Par un jugement n° 1609240 du 6 novembre 2018, le tribunal administratif de Lyon a condamné la commune de Thurins à verser à M. et Mme A... la somme de 4 553,04 euros en réparation de leurs préjudices et a rejeté le surplus des conclusions des parties.

Procédure devant la cour :

Par une requête, enregistrée le 22 janvier 2019, et un mémoire complémentaire, enregistré le 16 juin 2020, M. et Mme A..., représentés par Me F..., demandent à la cour, dans le dernier état de leurs écritures :

1°) de réformer le jugement du 6 novembre 2018 en tant qu'il a limité leurs prétentions indemnitaires à la somme de 4 553,04 euros ;

2°) de condamner la commune de Thurins à leur verser la somme de 12 500 euros en réparation des préjudices subis ;

3°) d'enjoindre à la commune de Thurins de régulariser l'emprise sur la parcelle cadastrée section AR 115 dans un délai de trois mois à compter de la date de notification de l'arrêt ;

4°) de mettre à la charge de la commune de Thurins la somme de 3 000 euros en application des dispositions de l'article L. 761-1 du code de justice administrative.

Ils soutiennent que :

- ils sollicitent l'indemnisation des préjudices résultant de l'emprise irrégulière et la prescription quadriennale ne peut pas leur être opposée ;

- les travaux ont été réalisés pour le compte de la commune de Thurins ; la voie communale litigieuse a une longueur de 1 054,59 mètres et se divise en trois portions, la partie reliant la route départementale à l'entrée du hameau, la rue qui traverse le hameau et le bout de voirie ;

- s'agissant de l'empiètement, le document d'arpentage établi par un géomètre expert fixe l'empiètement à 16 m² ; ils ont droit d'être indemnisés des conséquences dommageables d'un empiètement de l'ouvrage public sur leur propriété ; ils ont été dépossédés d'une partie de leur terrain et également du mur de clôture centenaire qui supportait un calvaire ; ils se sont opposés à toute démolition du mur ; le préjudice sera évalué à 3 200 euros ;

- si le tribunal leur a accordé la somme de 4 253,04 euros pour la reconstruction du mur sur la base du devis produit par la commune, aucun professionnel n'accepte de procéder aux travaux à ce montant ; ils produisent deux devis ; celui de l'entreprise Rulliat de septembre 2014 évalue le coût des travaux à 6 250,20 euros toute taxe comprise ; ce coût sera porté à 6 665,59 euros toute taxe comprise compte tenu de l'indice du coût de la construction ; le devis de l'entreprise Granjon Frères de mai 2017 évalue le coût des travaux à la somme de 20 912,23 euros ; ils sollicitent la somme de 9 000 euros correspondant à une actualisation du devis de la société Ruillat, devis auquel il convient d'ajouter le coût des pierres dès lors que les pierres de la partie démolie du mur ont été évacuées par l'entreprise qui a réalisé les travaux de voirie.
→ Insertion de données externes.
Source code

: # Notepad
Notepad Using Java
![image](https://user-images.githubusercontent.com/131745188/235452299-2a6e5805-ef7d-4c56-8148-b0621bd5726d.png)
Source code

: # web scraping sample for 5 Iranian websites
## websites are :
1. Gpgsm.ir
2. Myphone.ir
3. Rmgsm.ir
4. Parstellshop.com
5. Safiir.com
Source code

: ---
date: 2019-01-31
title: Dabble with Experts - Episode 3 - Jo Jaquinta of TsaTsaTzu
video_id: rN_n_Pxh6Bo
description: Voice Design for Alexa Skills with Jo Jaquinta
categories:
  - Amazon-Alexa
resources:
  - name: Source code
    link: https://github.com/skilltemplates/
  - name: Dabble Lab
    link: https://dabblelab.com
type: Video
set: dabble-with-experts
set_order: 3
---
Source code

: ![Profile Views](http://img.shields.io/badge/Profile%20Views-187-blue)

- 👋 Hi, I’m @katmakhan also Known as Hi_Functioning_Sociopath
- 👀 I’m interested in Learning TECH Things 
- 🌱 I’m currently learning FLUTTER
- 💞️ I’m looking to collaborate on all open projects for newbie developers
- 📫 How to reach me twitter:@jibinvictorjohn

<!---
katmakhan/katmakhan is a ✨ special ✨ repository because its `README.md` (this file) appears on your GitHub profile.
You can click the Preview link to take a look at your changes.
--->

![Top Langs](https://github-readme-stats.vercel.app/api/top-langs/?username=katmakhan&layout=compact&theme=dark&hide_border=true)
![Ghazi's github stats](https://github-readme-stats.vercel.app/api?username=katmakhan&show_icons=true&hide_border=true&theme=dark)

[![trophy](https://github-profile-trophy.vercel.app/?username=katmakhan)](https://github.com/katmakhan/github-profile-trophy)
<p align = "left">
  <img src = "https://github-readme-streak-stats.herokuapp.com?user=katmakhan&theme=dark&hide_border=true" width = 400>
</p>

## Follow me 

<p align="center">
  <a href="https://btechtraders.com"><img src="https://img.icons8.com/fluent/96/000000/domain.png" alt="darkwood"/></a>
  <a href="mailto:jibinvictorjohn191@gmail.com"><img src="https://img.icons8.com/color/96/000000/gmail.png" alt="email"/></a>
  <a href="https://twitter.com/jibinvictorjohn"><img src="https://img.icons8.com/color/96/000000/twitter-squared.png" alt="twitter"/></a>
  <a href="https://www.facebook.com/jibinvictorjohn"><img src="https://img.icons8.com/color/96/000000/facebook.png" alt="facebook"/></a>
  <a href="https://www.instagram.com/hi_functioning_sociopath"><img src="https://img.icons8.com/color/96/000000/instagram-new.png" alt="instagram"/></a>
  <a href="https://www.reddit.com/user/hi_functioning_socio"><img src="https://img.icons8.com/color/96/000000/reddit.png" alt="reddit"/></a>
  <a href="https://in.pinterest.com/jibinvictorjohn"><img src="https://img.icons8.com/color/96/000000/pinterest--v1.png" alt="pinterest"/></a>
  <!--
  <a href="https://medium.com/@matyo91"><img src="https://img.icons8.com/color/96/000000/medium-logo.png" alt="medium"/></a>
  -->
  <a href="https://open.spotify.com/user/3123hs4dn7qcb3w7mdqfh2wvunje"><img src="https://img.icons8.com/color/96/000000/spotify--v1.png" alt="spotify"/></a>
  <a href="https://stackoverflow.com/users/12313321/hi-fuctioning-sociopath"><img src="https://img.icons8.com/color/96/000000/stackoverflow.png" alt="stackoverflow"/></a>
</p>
Par un mémoire, enregistré le 19 avril 2019, la commune de Thurins, représentée par Me D..., conclut, par la voie de l'appel incident, à l'annulation du jugement du 6 novembre 2018 du tribunal administratif de Lyon, au rejet de la demande présentée par M. et Mme A... devant le tribunal administratif de Lyon et, à titre subsidiaire, au rejet de la requête et à ce que la somme de 2 000 euros soit mise à la charge de M. et Mme A... en application des dispositions de l'article L. 761-1 du code de justice administrative.

Elle soutient que :

- s'agissant de la prescription quadriennale, l'enlèvement du mur ne constitue pas une emprise irrégulière mais un dommage de travaux publics ; l'essentiel de l'indemnisation accordée par le tribunal administratif se rapporte à l'enlèvement du mur et non à l'empiètement de la voie sur la propriété des requérants ; l'action en réparation du dommage résultant de l'enlèvement du mur est soumise à la prescription quadriennale ; le fait dommageable invoqué par les requérants date de l'année 1999, année au cours de laquelle ils ont eu connaissance de la réalité et de l'étendue du préjudice ; la prescription était acquise au 1er janvier 2004 ; la créance de l'administration résultant des travaux d'enlèvement du mur en 1999 était prescrite à la date d'envoi de la demande préalable, soit le 20 décembre 2016 ;

- s'agissant de la détermination de la personne publique responsable, elle établit que le chemin du Bayard est une voie d'intérêt communautaire, que la communauté de communes des Vallons du Lyonnais a réalisé les travaux d'élargissement du chemin en qualité de maître d'ouvrage ; seule la responsabilité de la communauté de communes peut être recherchée à l'occasion des travaux réalisés sur le chemin du Bayard ;

- s'agissant des préjudices, les requérants n'établissent pas que les pierres du mur ont été évacuées ; l'indemnisation au titre de l'empiètement sur la propriété de M. et Mme A... ne saurait être supérieure à la somme de 16 euros dès lors qu'il ne s'agit pas d'un terrain à bâtir pouvant être valorisé ; le coût de la reconstruction du mur se limite à la somme de 4 253,04 euros et il convient de prendre en compte l'état de vétusté du mur, lequel était ancien et dégradé en 1999 ; les intéressés ont profité des travaux de réfection de la voirie dès lors que l'accès à leur propriété a été amélioré.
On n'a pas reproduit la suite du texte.